HOW TO COMPLETE THIS TASK: Go through the material below, find each line with the word "understand", and copy those lines.

INFORMATION PROVIDED:
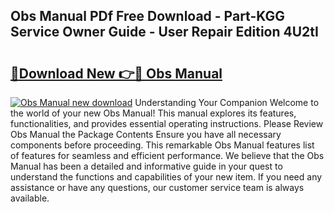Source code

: ## Obs Manual PDf Free Download - Part-KGG Service Owner Guide - User Repair Edition 4U2tI

# <h2><a href="http://cf10872.oget.top/?id=Obs+Manual">🔗Download New 👉🔴 Obs Manual</a></h2>

[![Obs Manual new download](https://i.imgur.com/5g1atiW.png)](http://cf10872.oget.top/?id=Obs+Manual)
Understanding Your Companion Welcome to the world of your new Obs Manual! This manual explores its features, functionalities, and provides essential operating instructions. Please Review Obs Manual the Package Contents Ensure you have all necessary components before proceeding. This remarkable Obs Manual features list of features for seamless and efficient performance. We believe that the Obs Manual has been a detailed and informative guide in your quest to understand the functions and capabilities of your new item. If you need any assistance or have any questions, our customer service team is always available.
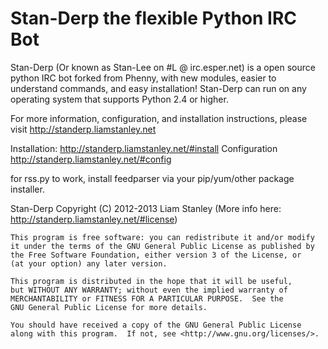 Stan-Derp the flexible Python IRC Bot
=====================================

Stan-Derp (Or known as Stan-Lee on #L @ irc.esper.net) is a open source python IRC bot forked from Phenny, with new modules, easier to understand commands, and easy installation! Stan-Derp can run on any operating system that supports Python 2.4 or higher.

For more information, configuration, and installation instructions, please visit http://standerp.liamstanley.net

Installation: http://standerp.liamstanley.net/#install
Configuration http://standerp.liamstanley.net/#config

for rss.py to work, install feedparser via your pip/yum/other package installer.

Stan-Derp Copyright (C) 2012-2013 Liam Stanley (More info here: http://standerp.liamstanley.net/#license)

    This program is free software: you can redistribute it and/or modify
    it under the terms of the GNU General Public License as published by
    the Free Software Foundation, either version 3 of the License, or
    (at your option) any later version.

    This program is distributed in the hope that it will be useful,
    but WITHOUT ANY WARRANTY; without even the implied warranty of
    MERCHANTABILITY or FITNESS FOR A PARTICULAR PURPOSE.  See the
    GNU General Public License for more details.

    You should have received a copy of the GNU General Public License
    along with this program.  If not, see <http://www.gnu.org/licenses/>.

TASK RESULT:
Understanding Your Companion Welcome to the world of your new Obs Manual! This manual explores its features, functionalities, and provides essential operating instructions. Please Review Obs Manual the Package Contents Ensure you have all necessary components before proceeding. This remarkable Obs Manual features list of features for seamless and efficient performance. We believe that the Obs Manual has been a detailed and informative guide in your quest to understand the functions and capabilities of your new item. If you need any assistance or have any questions, our customer service team is always available.
Stan-Derp (Or known as Stan-Lee on #L @ irc.esper.net) is a open source python IRC bot forked from Phenny, with new modules, easier to understand commands, and easy installation! Stan-Derp can run on any operating system that supports Python 2.4 or higher.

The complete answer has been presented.